PostPosted: Mon Oct 10, 2005 10:23 pm    Post subject: raddebug output... Reply with quote

Froze up again - 12:05 to 13:10 Sad

Code:

tom@fred:/usr/src/radlib-2.3.0/debug$ sudo ./raddebug 1
Password:

Attached to wview radlib system 1: UP 0 years, 0 months, 0 days, 8 hours, 20 minutes, 44 seconds

Buffer Allocation by Size:
Dumping index 0: size 64: Free/Total 1/64
Dumping index 1: size 128: Free/Total 100/128
Dumping index 2: size 256: Free/Total 247/256
Dumping index 3: size 512: Free/Total 253/256
Dumping index 4: size 1024: Free/Total 128/128
Dumping index 5: size 2048: Free/Total 64/64
Dumping index 6: size 4096: Free/Total 32/32

Buffer Summary:
        Total Free: 825
        Total Allocated: 103
        Total Allocations Since Started: 3199

Semaphore Info:
INDEX   COUNT  WAITERS  ZCNT   PID
  0       0      0        0     0
  1       0      0        0     0
  2       1      0        0     30484
  3       0      0        0     0
  4       1      0        0     12200
  5       0      0        0     0
  6       0      0        0     0
  7       0      0        0     0
  8       0      0        0     0
  9       0      0        0     0
 10       0      0        0     0
 11       0      0        0     0
 12       0      0        0     0
 13       0      0        0     0
 14       0      0        0     0
 15       0      0        0     0

tom@fred:/usr/src/radlib-2.3.0/debug$
Back to top
View user's profile Send private message
mteel



Joined: 30 Jun 2005
Posts: 435
Location: Collinsville, TX

PostPosted: Mon Oct 10, 2005 10:35 pm    Post subject: Reply with quote

OK, you are not running out of buffers, although there are more allocated than there should be (should be more like 15 or so nominally)...
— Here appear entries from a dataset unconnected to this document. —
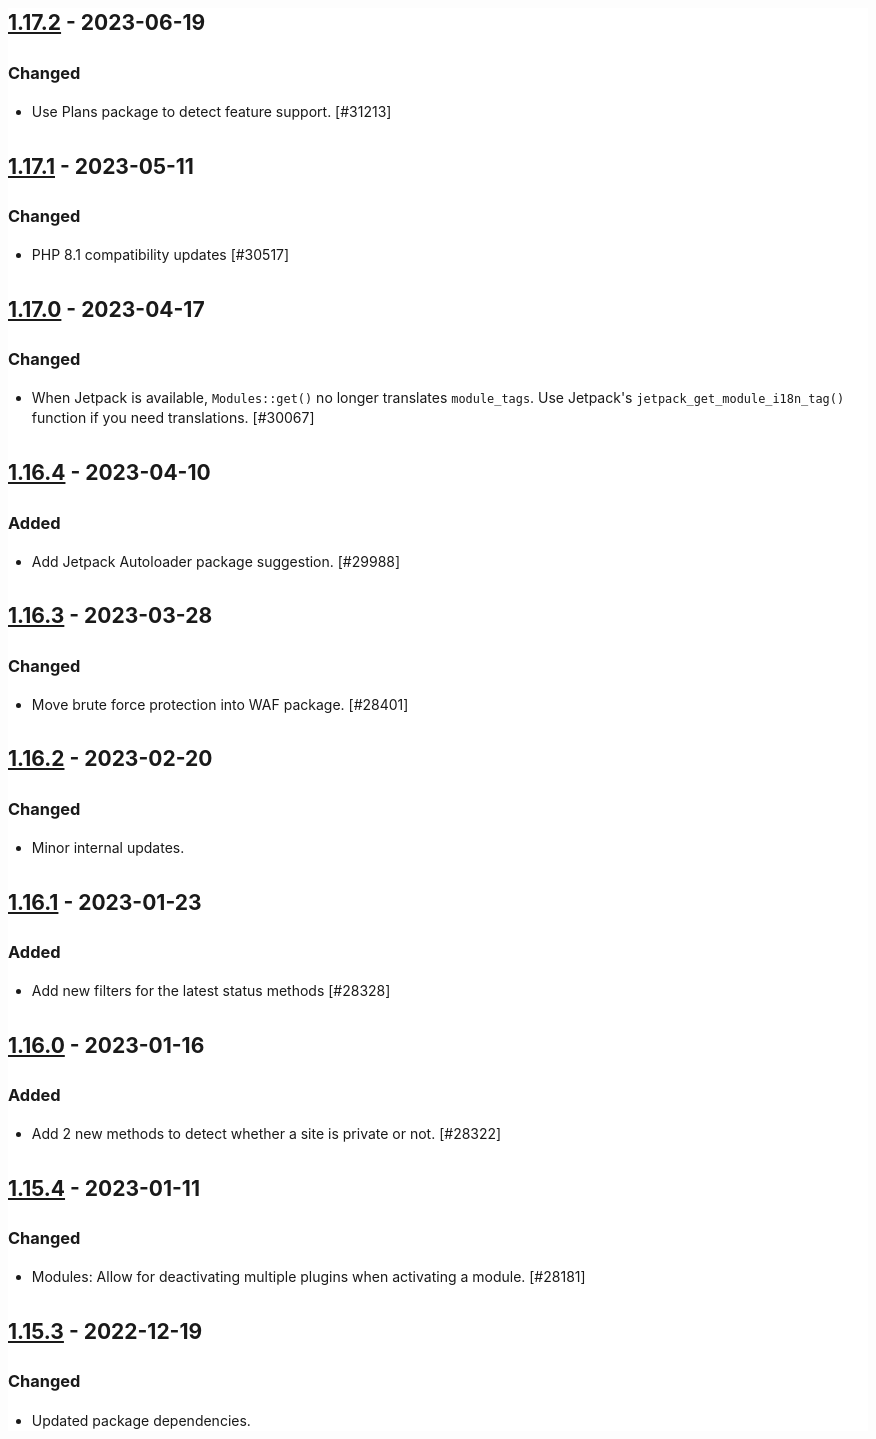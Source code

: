 ## [1.17.2] - 2023-06-19
### Changed
- Use Plans package to detect feature support. [#31213]

## [1.17.1] - 2023-05-11
### Changed
- PHP 8.1 compatibility updates [#30517]

## [1.17.0] - 2023-04-17
### Changed
- When Jetpack is available, `Modules::get()` no longer translates `module_tags`. Use Jetpack's `jetpack_get_module_i18n_tag()` function if you need translations. [#30067]

## [1.16.4] - 2023-04-10
### Added
- Add Jetpack Autoloader package suggestion. [#29988]

## [1.16.3] - 2023-03-28
### Changed
- Move brute force protection into WAF package. [#28401]

## [1.16.2] - 2023-02-20
### Changed
- Minor internal updates.

## [1.16.1] - 2023-01-23
### Added
- Add new filters for the latest status methods [#28328]

## [1.16.0] - 2023-01-16
### Added
- Add 2 new methods to detect whether a site is private or not. [#28322]

## [1.15.4] - 2023-01-11
### Changed
- Modules: Allow for deactivating multiple plugins when activating a module. [#28181]

## [1.15.3] - 2022-12-19
### Changed
- Updated package dependencies.


[6.0.0]: https://github.com/Automattic/jetpack-status/compare/v5.4.0...v6.0.0
[5.4.0]: https://github.com/Automattic/jetpack-status/compare/v5.3.1...v5.4.0
[5.3.1]: https://github.com/Automattic/jetpack-status/compare/v5.3.0...v5.3.1
[5.3.0]: https://github.com/Automattic/jetpack-status/compare/v5.2.1...v5.3.0
[5.2.1]: https://github.com/Automattic/jetpack-status/compare/v5.2.0...v5.2.1
[5.2.0]: https://github.com/Automattic/jetpack-status/compare/v5.1.4...v5.2.0
[5.1.4]: https://github.com/Automattic/jetpack-status/compare/v5.1.3...v5.1.4
[5.1.3]: https://github.com/Automattic/jetpack-status/compare/v5.1.2...v5.1.3
[5.1.2]: https://github.com/Automattic/jetpack-status/compare/v5.1.1...v5.1.2
[5.1.1]: https://github.com/Automattic/jetpack-status/compare/v5.1.0...v5.1.1
[5.1.0]: https://github.com/Automattic/jetpack-status/compare/v5.0.10...v5.1.0
[5.0.10]: https://github.com/Automattic/jetpack-status/compare/v5.0.9...v5.0.10
[5.0.9]: https://github.com/Automattic/jetpack-status/compare/v5.0.8...v5.0.9
[5.0.8]: https://github.com/Automattic/jetpack-status/compare/v5.0.7...v5.0.8
[5.0.7]: https://github.com/Automattic/jetpack-status/compare/v5.0.6...v5.0.7
[5.0.6]: https://github.com/Automattic/jetpack-status/compare/v5.0.5...v5.0.6
[5.0.5]: https://github.com/Automattic/jetpack-status/compare/v5.0.4...v5.0.5
[5.0.4]: https://github.com/Automattic/jetpack-status/compare/v5.0.3...v5.0.4
[5.0.3]: https://github.com/Automattic/jetpack-status/compare/v5.0.2...v5.0.3
[5.0.2]: https://github.com/Automattic/jetpack-status/compare/v5.0.1...v5.0.2
[5.0.1]: https://github.com/Automattic/jetpack-status/compare/v5.0.0...v5.0.1
[5.0.0]: https://github.com/Automattic/jetpack-status/compare/v4.0.3...v5.0.0
[4.0.3]: https://github.com/Automattic/jetpack-status/compare/v4.0.2...v4.0.3
[4.0.2]: https://github.com/Automattic/jetpack-status/compare/v4.0.1...v4.0.2
[4.0.1]: https://github.com/Automattic/jetpack-status/compare/v4.0.0...v4.0.1
[4.0.0]: https://github.com/Automattic/jetpack-status/compare/v3.3.4...v4.0.0
[3.3.4]: https://github.com/Automattic/jetpack-status/compare/v3.3.3...v3.3.4
[3.3.3]: https://github.com/Automattic/jetpack-status/compare/v3.3.2...v3.3.3
[3.3.2]: https://github.com/Automattic/jetpack-status/compare/v3.3.1...v3.3.2
[3.3.1]: https://github.com/Automattic/jetpack-status/compare/v3.3.0...v3.3.1
[3.3.0]: https://github.com/Automattic/jetpack-status/compare/v3.2.3...v3.3.0
[3.2.3]: https://github.com/Automattic/jetpack-status/compare/v3.2.2...v3.2.3
[3.2.2]: https://github.com/Automattic/jetpack-status/compare/v3.2.1...v3.2.2
[3.2.1]: https://github.com/Automattic/jetpack-status/compare/v3.2.0...v3.2.1
[3.2.0]: https://github.com/Automattic/jetpack-status/compare/v3.1.0...v3.2.0
[3.1.0]: https://github.com/Automattic/jetpack-status/compare/v3.0.3...v3.1.0
[3.0.3]: https://github.com/Automattic/jetpack-status/compare/v3.0.2...v3.0.3
[3.0.2]: https://github.com/Automattic/jetpack-status/compare/v3.0.1...v3.0.2
[3.0.1]: https://github.com/Automattic/jetpack-status/compare/v3.0.0...v3.0.1
[3.0.0]: https://github.com/Automattic/jetpack-status/compare/v2.2.2...v3.0.0
[2.2.2]: https://github.com/Automattic/jetpack-status/compare/v2.2.1...v2.2.2
[2.2.1]: https://github.com/Automattic/jetpack-status/compare/v2.2.0...v2.2.1
[2.2.0]: https://github.com/Automattic/jetpack-status/compare/v2.1.3...v2.2.0
[2.1.3]: https://github.com/Automattic/jetpack-status/compare/v2.1.2...v2.1.3
[2.1.2]: https://github.com/Automattic/jetpack-status/compare/v2.1.1...v2.1.2
[2.1.1]: https://github.com/Automattic/jetpack-status/compare/v2.1.0...v2.1.1
[2.1.0]: https://github.com/Automattic/jetpack-status/compare/v2.0.2...v2.1.0
[2.0.2]: https://github.com/Automattic/jetpack-status/compare/v2.0.1...v2.0.2
[2.0.1]: https://github.com/Automattic/jetpack-status/compare/v2.0.0...v2.0.1
[2.0.0]: https://github.com/Automattic/jetpack-status/compare/v1.19.0...v2.0.0
[1.19.0]: https://github.com/Automattic/jetpack-status/compare/v1.18.5...v1.19.0
[1.18.5]: https://github.com/Automattic/jetpack-status/compare/v1.18.4...v1.18.5
[1.18.4]: https://github.com/Automattic/jetpack-status/compare/v1.18.3...v1.18.4
[1.18.3]: https://github.com/Automattic/jetpack-status/compare/v1.18.2...v1.18.3
[1.18.2]: https://github.com/Automattic/jetpack-status/compare/v1.18.1...v1.18.2
[1.18.1]: https://github.com/Automattic/jetpack-status/compare/v1.18.0...v1.18.1
[1.18.0]: https://github.com/Automattic/jetpack-status/compare/v1.17.2...v1.18.0
[1.17.2]: https://github.com/Automattic/jetpack-status/compare/v1.17.1...v1.17.2
[1.17.1]: https://github.com/Automattic/jetpack-status/compare/v1.17.0...v1.17.1
[1.17.0]: https://github.com/Automattic/jetpack-status/compare/v1.16.4...v1.17.0
[1.16.4]: https://github.com/Automattic/jetpack-status/compare/v1.16.3...v1.16.4
[1.16.3]: https://github.com/Automattic/jetpack-status/compare/v1.16.2...v1.16.3
[1.16.2]: https://github.com/Automattic/jetpack-status/compare/v1.16.1...v1.16.2
[1.16.1]: https://github.com/Automattic/jetpack-status/compare/v1.16.0...v1.16.1
[1.16.0]: https://github.com/Automattic/jetpack-status/compare/v1.15.4...v1.16.0
[1.15.4]: https://github.com/Automattic/jetpack-status/compare/v1.15.3...v1.15.4
[1.15.3]: https://github.com/Automattic/jetpack-status/compare/v1.15.2...v1.15.3
[1.15.2]: https://github.com/Automattic/jetpack-status/compare/v1.15.1...v1.15.2
[1.15.1]: https://github.com/Automattic/jetpack-status/compare/v1.15.0...v1.15.1
[1.15.0]: https://github.com/Automattic/jetpack-status/compare/v1.14.3...v1.15.0
[1.14.3]: https://github.com/Automattic/jetpack-status/compare/v1.14.2...v1.14.3
[1.14.2]: https://github.com/Automattic/jetpack-status/compare/v1.14.1...v1.14.2
[1.14.1]: https://github.com/Automattic/jetpack-status/compare/v1.14.0...v1.14.1
[1.14.0]: https://github.com/Automattic/jetpack-status/compare/v1.13.6...v1.14.0
[1.13.6]: https://github.com/Automattic/jetpack-status/compare/v1.13.5...v1.13.6
[1.13.5]: https://github.com/Automattic/jetpack-status/compare/v1.13.4...v1.13.5
[1.13.4]: https://github.com/Automattic/jetpack-status/compare/v1.13.3...v1.13.4
[1.13.3]: https://github.com/Automattic/jetpack-status/compare/v1.13.2...v1.13.3
[1.13.2]: https://github.com/Automattic/jetpack-status/compare/v1.13.1...v1.13.2
[1.13.1]: https://github.com/Automattic/jetpack-status/compare/v1.13.0...v1.13.1
[1.13.0]: https://github.com/Automattic/jetpack-status/compare/v1.12.0...v1.13.0
[1.12.0]: https://github.com/Automattic/jetpack-status/compare/v1.11.2...v1.12.0
[1.11.2]: https://github.com/Automattic/jetpack-status/compare/v1.11.1...v1.11.2
[1.11.1]: https://github.com/Automattic/jetpack-status/compare/v1.11.0...v1.11.1
[1.11.0]: https://github.com/Automattic/jetpack-status/compare/v1.10.0...v1.11.0
[1.10.0]: https://github.com/Automattic/jetpack-status/compare/v1.9.5...v1.10.0
[1.9.5]: https://github.com/Automattic/jetpack-status/compare/v1.9.4...v1.9.5
[1.9.4]: https://github.com/Automattic/jetpack-status/compare/v1.9.3...v1.9.4
[1.9.3]: https://github.com/Automattic/jetpack-status/compare/v1.9.2...v1.9.3
[1.9.2]: https://github.com/Automattic/jetpack-status/compare/v1.9.1...v1.9.2
[1.9.1]: https://github.com/Automattic/jetpack-status/compare/v1.9.0...v1.9.1
[1.9.0]: https://github.com/Automattic/jetpack-status/compare/v1.8.4...v1.9.0
[1.8.4]: https://github.com/Automattic/jetpack-status/compare/v1.8.3...v1.8.4
[1.8.3]: https://github.com/Automattic/jetpack-status/compare/v1.8.2...v1.8.3
[1.8.2]: https://github.com/Automattic/jetpack-status/compare/v1.8.1...v1.8.2
[1.8.1]: https://github.com/Automattic/jetpack-status/compare/v1.8.0...v1.8.1
[1.8.0]: https://github.com/Automattic/jetpack-status/compare/v1.7.6...v1.8.0
[1.7.6]: https://github.com/Automattic/jetpack-status/compare/v1.7.5...v1.7.6
[1.7.5]: https://github.com/Automattic/jetpack-status/compare/v1.7.4...v1.7.5
[1.7.4]: https://github.com/Automattic/jetpack-status/compare/v1.7.3...v1.7.4
[1.7.3]: https://github.com/Automattic/jetpack-status/compare/v1.7.2...v1.7.3
[1.7.2]: https://github.com/Automattic/jetpack-status/compare/v1.7.1...v1.7.2
[1.7.1]: https://github.com/Automattic/jetpack-status/compare/v1.7.0...v1.7.1
[1.7.0]: https://github.com/Automattic/jetpack-status/compare/v1.6.0...v1.7.0
[1.6.0]: https://github.com/Automattic/jetpack-status/compare/v1.5.0...v1.6.0
[1.5.0]: https://github.com/Automattic/jetpack-status/compare/v1.4.0...v1.5.0
[1.4.0]: https://github.com/Automattic/jetpack-status/compare/v1.3.0...v1.4.0
[1.3.0]: https://github.com/Automattic/jetpack-status/compare/v1.2.0...v1.3.0
[1.2.0]: https://github.com/Automattic/jetpack-status/compare/v1.1.1...v1.2.0
[1.1.1]: https://github.com/Automattic/jetpack-status/compare/v1.1.0...v1.1.1
[1.1.0]: https://github.com/Automattic/jetpack-status/compare/v1.0.4...v1.1.0
[1.0.4]: https://github.com/Automattic/jetpack-status/compare/v1.0.3...v1.0.4
[1.0.3]: https://github.com/Automattic/jetpack-status/compare/v1.0.2...v1.0.3
[1.0.2]: https://github.com/Automattic/jetpack-status/compare/v1.0.1...v1.0.2
[1.0.1]: https://github.com/Automattic/jetpack-status/compare/v1.0.0...v1.0.1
Makes me think that libcurl is having a problem...

Post results of:
ps aux | grep wv

I bet wvwunderd is hung up waiting on libcurl to finish a transaction - you could do a little research on libcurl - see how to debug it or look for error output (I think it has its own log file), etc. I would, but I don't have much time during the week.

Your log file, anything unusual in it? Are there bufferGet failure messages or queueSend failure messages? If anything in it doesn't look like the example normal output in the User Manual, post it with some context around it.
Back to top
View user's profile Send private message Send e-mail Visit poster's website
THogland



Joined: 26 Sep 2005
Posts: 33

PostPosted: Mon Oct 10, 2005 11:24 pm    Post subject: ps aux output... Reply with quote

I'm guessing you want this when it's hung... I've already restarted it, so it looks fine now. I ran it and left it sitting in a window; if/when it hangs I'll run it again and post.

Any particular version of libcurl you're using? Mine shows libcurl3 7.13.2-2... Also, any sense in upping the 64 buffer to 128? Or is one free normal?
Back to top
View user's profile Send private message
mteel



Joined: 30 Jun 2005
Posts: 435
Location: Collinsville, TX

PostPosted: Tue Oct 11, 2005 5:07 am    Post subject: Reply with quote

No 1 free does not appear to be normal (as I said earlier), but it would only mean that radlib would go up to the next bigger size when allocating. My guess is the ones which are allocated (other than the 15 or so that stay allocated) were for the Archive Notify message to wvwunderd, and they are sitting in his FIFO waiting to be read while he waits on a libcurl transaction. Just a guess at this point...

I am using 7.13.1 but I doubt the newer version is the problem.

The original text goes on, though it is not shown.